Pink Bliss vs Calamine
Pink Bliss (Benjamin Moore) and Calamine (Farrow & Ball) come from different manufacturers. Both sit in the pink-red family, which is useful context if you're narrowing within a single hue direction. The 14-point LRV gap — 82 for Pink Bliss vs 68 for Calamine — means Pink Bliss will open up a space more effectively. Where Pink Bliss leans red, Calamine reads warm — a distinction that shifts noticeably depending on the light source and surrounding finishes. ΔE 9.1 means they're clearly different, but not dramatically so — they'd pair well in the same room. Below, 5 simulated room previews show how each color reads at scale — real-room photos will be added as they become available.
Color Details
Pink Bliss vs Calamine Simulated Comparison
5 simulated room previews — drag the slider on each to see Pink Bliss on one side and Calamine on the other.
Digital color is approximate.
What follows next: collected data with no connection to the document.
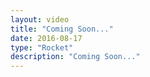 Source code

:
 ```yaml
---
layout: video
title: "Coming Soon..."
date: 2016-08-17
type: "Rocket"
description: "Coming Soon..."
---
```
These simulations are generated from the manufacturer's hex values and overlaid on grayscale room photos — your screen's calibration, brightness, and viewing angle all affect how they render. Before committing to either color, test physical samples in your own space under the light you actually live with.
More Pink Bliss comparisons
See how Pink Bliss stacks up against other well-photographed colors across different brands and tones.